Web Date: January 26, 2011
Probing Chemical Time-Keeping
Our internal clocks may be a pain for frequent flyers dealing with jetlag, but the time-keeping helps us regulate metabolism so that we efficiently use energy when we are awake or asleep. Now researchers based in the U.K. are reporting that such cellular time-keeping—also known as circadian rhythms--involves a previously unknown cycle of posttranslational modifications, in addition to the transcription of a well-known handful of clock genes. Better understanding of circadian rhythms may help scientists optimize the efficiency of cellular metabolism and allow them to, for example, engineer better biofuel-producing algae and monitor metabolic diseases such as diabetes.

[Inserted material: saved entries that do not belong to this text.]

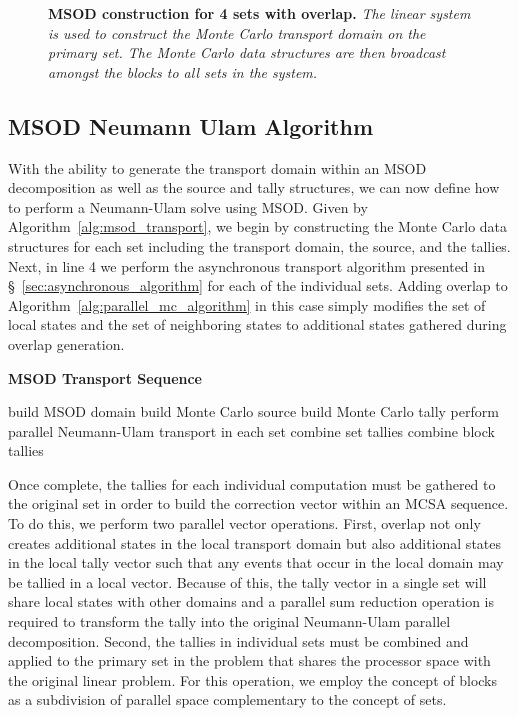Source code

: \begin{figure}[t!]
  \begin{center}
    \scalebox{0.6}{  }
  \end{center}
  \caption{\textbf{MSOD construction for 4 sets with overlap.}
    \textit{The linear system is used to construct the Monte Carlo
      transport domain on the primary set. The Monte Carlo data
      structures are then broadcast amongst the blocks to all sets in
      the system.}}
  \label{fig:msod_construction}
\end{figure}

\clearpage

\subsection{MSOD Neumann Ulam Algorithm }
\label{subsec:msod_algorithm}

With the ability to generate the transport domain within an MSOD
decomposition as well as the source and tally structures, we can now
define how to perform a Neumann-Ulam solve using MSOD. Given by
Algorithm~\ref{alg:msod_transport}, we begin by constructing the Monte
Carlo data structures for each set including the transport domain, the
source, and the tallies. Next, in line 4 we perform the asynchronous
transport algorithm presented in \S~\ref{sec:asynchronous_algorithm}
for each of the individual sets. Adding overlap to
Algorithm~\ref{alg:parallel_mc_algorithm} in this case simply modifies
the set of local states and the set of neighboring states to
additional states gathered during overlap generation.

\begin{algorithm}[h!]
  \caption{\textbf{MSOD Transport Sequence}}
  \label{alg:msod_transport}
  \begin{algorithmic}[1]
    \State build MSOD domain
    \State build Monte Carlo source
    \State build Monte Carlo tally
    \State perform parallel Neumann-Ulam transport in each set
    \State combine set tallies
    \State combine block tallies
  \end{algorithmic}
\end{algorithm}

Once complete, the tallies for each individual computation must be
gathered to the original set in order to build the correction vector
within an MCSA sequence. To do this, we perform two parallel vector
operations. First, overlap not only creates additional states in the
local transport domain but also additional states in the local tally
vector such that any events that occur in the local domain may be
tallied in a local vector. Because of this, the tally vector in a
single set will share local states with other domains and a parallel
sum reduction operation is required to transform the tally into the
original Neumann-Ulam parallel decomposition. Second, the tallies in
individual sets must be combined and applied to the primary set in the
problem that shares the processor space with the original linear
problem. For this operation, we employ the concept of blocks as a
subdivision of parallel space complementary to the concept of sets.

According to Akhilesh B. Reddy at the University of Cambridge, Andrew J. Millar at the University of Edinburgh, and coworkers, cellular time-keeping involves a repetitive sequence of oxidations and reductions of a cysteine thiol on a peroxiredoxin protein (Nature, DOI: 10.1038/nature09654; DOI:10.1038/nature09702). The team showed that circadian rhythms are maintained without transcription in red blood cells—which don't have a nucleus and therefore can't transcribe—and in a model algae in which transcription had been turned off with a chemical inhibitor.
"The research is provocative and inventive," says Joseph Bass, a medical researcher at Northwestern University. The field of circadian rhythms "has been shaped by genetic discoveries. The work opens up new questions concerning the origins and functions of molecular clocks."